MiNA Therapeutics Announces Findings From MTL-CEBPA Clinical Trial in Patients with Advanced Liver Cancer at International Liver Cancer Association Conference
LONDON--(BUSINESS WIRE)--Sep 19, 2018--MiNA Therapeutics, the pioneer in RNA activation therapeutics, provided yesterday an update from the ongoing Phase I study of small activating RNA (saRNA) candidate MTL-CEBPA in advanced liver cancer patients. The Chief Investigator of the trial reported observations of tumour responses in three patients when administered approved liver cancer therapies subsequent to treatment with MTL-CEBPA. These responses corroborate emerging pre-clinical research on the potential for MTL-CEBPA to enhance the benefit of other cancer therapies and to modulate the tumour immune microenvironment. The update from the MiNA clinical trial was presented at the 12 th Annual Conference of the International Liver Cancer Association in an oral presentation titled “First-in-Human, First-in-Class Phase I Study of MTL-CEBPA, a Small Activating RNA (saRNA) Targeting the Transcription Factor C/EBP-α in Patients with Advanced Liver Cancer” in the Novel Targets and Markers session held on Sunday, September 16, 2018.
“Although these instances are anecdotal, complete responses of tumours are a rarity in primary liver cancer,” said Dr. Debashis Sarker, the Chief Investigator of the study and Principal Investigator at the National Institute for Health Research Clinical Research Facility at Guy’s and St Thomas’ and King’s College London. “Observing two patients responding in this manner to approved cancer therapies subsequent to treatment with MTL-CEBPA is very encouraging. I am pleased that MiNA is seeking to modify its ongoing trial to include investigations on the combination in additional patients and I look forward to the opportunity to further evaluate MTL-CEBPA.”
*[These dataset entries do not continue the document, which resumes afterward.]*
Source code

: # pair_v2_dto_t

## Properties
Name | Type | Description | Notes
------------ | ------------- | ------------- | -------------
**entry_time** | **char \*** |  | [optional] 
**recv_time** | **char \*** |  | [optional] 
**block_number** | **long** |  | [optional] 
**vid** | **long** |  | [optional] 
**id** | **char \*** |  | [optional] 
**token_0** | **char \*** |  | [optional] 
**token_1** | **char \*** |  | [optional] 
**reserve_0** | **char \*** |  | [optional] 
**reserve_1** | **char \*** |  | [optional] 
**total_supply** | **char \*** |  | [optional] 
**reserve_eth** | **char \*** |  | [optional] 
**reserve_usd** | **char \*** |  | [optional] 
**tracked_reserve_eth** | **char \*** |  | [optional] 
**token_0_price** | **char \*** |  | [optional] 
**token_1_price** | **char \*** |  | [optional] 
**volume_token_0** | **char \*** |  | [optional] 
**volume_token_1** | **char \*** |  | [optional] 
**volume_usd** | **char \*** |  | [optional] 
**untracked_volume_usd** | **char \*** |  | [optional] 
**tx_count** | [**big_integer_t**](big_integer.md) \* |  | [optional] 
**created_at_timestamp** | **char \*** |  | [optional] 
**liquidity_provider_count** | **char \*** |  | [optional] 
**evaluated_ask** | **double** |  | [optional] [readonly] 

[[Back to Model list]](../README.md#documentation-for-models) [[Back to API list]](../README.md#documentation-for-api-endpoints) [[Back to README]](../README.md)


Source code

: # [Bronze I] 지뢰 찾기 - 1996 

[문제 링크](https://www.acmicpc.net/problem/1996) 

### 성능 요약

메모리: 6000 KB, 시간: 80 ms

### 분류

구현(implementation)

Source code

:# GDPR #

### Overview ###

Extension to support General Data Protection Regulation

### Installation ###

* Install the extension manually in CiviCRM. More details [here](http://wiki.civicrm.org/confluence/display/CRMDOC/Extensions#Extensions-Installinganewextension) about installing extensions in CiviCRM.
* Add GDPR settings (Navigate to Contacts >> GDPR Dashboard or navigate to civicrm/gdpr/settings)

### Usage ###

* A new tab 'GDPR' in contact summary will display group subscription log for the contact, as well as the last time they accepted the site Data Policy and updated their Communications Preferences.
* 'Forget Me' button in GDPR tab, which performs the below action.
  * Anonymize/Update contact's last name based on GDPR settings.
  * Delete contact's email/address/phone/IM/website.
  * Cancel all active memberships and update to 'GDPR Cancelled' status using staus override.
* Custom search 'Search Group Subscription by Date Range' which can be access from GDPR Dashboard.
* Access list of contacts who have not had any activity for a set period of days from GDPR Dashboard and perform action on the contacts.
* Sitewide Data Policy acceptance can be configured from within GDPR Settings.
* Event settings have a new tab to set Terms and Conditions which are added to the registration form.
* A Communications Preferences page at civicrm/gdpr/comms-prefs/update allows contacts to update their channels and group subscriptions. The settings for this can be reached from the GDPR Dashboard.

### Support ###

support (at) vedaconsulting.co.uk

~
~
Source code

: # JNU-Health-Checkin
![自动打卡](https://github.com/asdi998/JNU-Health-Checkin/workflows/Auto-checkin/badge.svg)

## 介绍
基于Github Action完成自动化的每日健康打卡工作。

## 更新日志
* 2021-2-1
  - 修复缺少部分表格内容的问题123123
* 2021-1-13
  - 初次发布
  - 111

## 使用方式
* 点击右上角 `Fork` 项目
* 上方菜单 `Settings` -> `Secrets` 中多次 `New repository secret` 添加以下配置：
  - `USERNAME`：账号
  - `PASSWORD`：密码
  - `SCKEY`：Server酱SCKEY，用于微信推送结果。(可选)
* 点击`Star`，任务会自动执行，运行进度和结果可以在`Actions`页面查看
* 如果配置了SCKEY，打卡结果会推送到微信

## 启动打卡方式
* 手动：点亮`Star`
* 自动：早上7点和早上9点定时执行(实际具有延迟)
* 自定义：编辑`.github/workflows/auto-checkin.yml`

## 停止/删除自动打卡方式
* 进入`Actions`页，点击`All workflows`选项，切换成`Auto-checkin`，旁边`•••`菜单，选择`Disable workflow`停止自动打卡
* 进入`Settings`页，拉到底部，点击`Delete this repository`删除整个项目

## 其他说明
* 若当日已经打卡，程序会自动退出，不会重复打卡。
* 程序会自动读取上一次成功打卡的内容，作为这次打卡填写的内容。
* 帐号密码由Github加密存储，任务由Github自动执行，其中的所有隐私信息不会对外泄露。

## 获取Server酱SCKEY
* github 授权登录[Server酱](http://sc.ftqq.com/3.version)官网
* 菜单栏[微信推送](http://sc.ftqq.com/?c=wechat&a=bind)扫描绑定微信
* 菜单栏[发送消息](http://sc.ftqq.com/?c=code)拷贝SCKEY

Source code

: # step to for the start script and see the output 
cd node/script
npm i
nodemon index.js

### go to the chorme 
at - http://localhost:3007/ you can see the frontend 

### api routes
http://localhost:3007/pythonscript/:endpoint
In three patients investigators initiated off-study treatment with tyrosine kinase inhibitors, 0 – 3 months after completion of on-study treatment with MTL-CEBPA. Two patients administered with sorafenib experienced confirmed complete tumour responses together with marked decreases in alpha-fetoprotein tumour marker. One of these two patients also experienced resolution of both lung and peritoneal metastases. One patient administered with lenvatinib experienced a partial tumour response. In a published Phase III study of sorafenib as a single agent, complete responses were observed in 0% of patients and partial responses were observed in 2% of patients 1. In a published Phase III study of lenvatinib as a single agent, complete responses were observed in 0% of patients and partial responses were observed in 18% of patients based on RECIST 1.1 criteria 2.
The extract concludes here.